**Problem description**
When the line containing "A aplicação pode" appears in the entries below, begin printing there and stop after the line containing "de Pull Requests"; print each of those lines exactly and no other line.

[[ Available data, beginning ]]

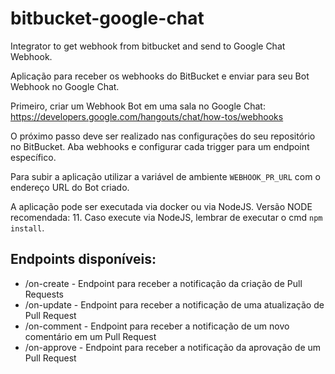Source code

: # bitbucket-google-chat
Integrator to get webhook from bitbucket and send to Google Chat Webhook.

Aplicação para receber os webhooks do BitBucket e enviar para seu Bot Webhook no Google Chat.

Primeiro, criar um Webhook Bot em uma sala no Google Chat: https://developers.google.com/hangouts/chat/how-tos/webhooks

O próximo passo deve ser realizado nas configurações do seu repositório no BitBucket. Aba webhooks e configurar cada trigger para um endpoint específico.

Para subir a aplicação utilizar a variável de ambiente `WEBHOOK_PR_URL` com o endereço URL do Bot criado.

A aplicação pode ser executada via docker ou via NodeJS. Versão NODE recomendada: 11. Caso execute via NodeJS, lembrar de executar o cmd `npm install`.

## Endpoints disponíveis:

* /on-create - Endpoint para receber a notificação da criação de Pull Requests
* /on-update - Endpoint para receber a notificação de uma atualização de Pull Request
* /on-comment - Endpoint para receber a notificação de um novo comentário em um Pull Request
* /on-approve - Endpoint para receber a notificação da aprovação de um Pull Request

[[ Available data, end ]]
[[ Available data, beginning ]]

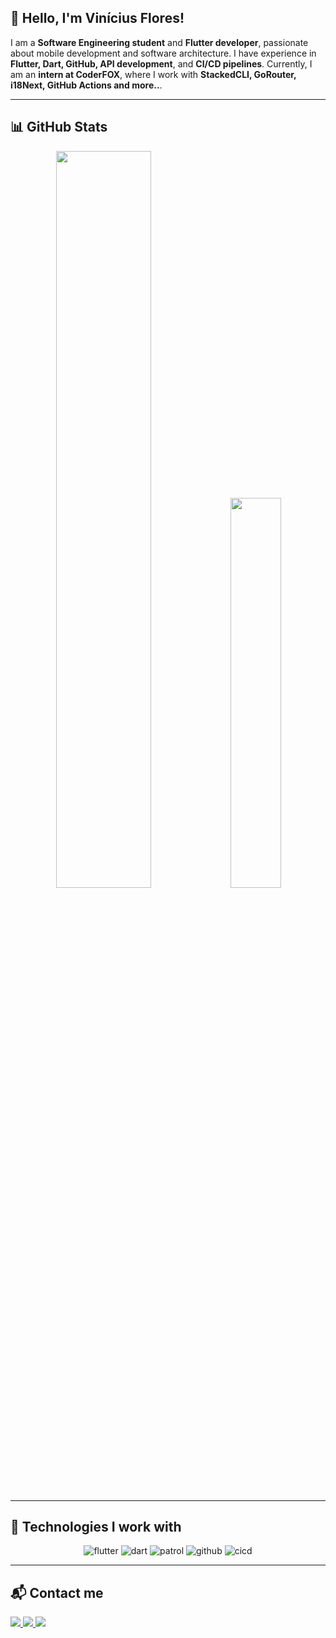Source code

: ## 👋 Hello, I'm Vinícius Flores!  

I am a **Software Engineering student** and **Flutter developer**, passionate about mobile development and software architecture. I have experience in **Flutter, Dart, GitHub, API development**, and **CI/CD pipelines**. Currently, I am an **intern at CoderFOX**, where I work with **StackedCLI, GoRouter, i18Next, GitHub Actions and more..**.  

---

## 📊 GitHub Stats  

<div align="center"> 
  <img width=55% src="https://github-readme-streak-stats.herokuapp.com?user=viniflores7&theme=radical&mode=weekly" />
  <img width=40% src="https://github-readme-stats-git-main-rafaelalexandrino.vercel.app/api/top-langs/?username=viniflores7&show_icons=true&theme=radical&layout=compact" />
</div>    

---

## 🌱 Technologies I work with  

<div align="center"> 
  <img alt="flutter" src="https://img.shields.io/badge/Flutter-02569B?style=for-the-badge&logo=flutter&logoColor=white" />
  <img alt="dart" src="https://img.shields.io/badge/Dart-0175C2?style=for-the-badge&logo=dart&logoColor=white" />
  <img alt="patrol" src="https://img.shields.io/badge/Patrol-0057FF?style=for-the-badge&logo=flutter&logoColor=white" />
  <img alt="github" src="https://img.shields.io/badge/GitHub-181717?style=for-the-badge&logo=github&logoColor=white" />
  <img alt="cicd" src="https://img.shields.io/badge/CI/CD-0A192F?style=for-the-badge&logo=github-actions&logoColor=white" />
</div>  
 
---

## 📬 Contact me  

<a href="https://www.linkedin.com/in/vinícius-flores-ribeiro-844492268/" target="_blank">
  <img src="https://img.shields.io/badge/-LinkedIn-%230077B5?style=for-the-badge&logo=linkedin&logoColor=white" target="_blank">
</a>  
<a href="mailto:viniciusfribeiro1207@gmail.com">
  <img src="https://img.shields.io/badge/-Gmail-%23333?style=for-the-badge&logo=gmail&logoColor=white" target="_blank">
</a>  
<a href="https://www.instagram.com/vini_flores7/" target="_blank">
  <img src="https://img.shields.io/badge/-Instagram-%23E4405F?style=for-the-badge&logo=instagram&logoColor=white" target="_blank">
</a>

[[ Available data, end ]]

**Response below**
A aplicação pode ser executada via docker ou via NodeJS. Versão NODE recomendada: 11. Caso execute via NodeJS, lembrar de executar o cmd `npm install`.

## Endpoints disponíveis:

* /on-create - Endpoint para receber a notificação da criação de Pull Requests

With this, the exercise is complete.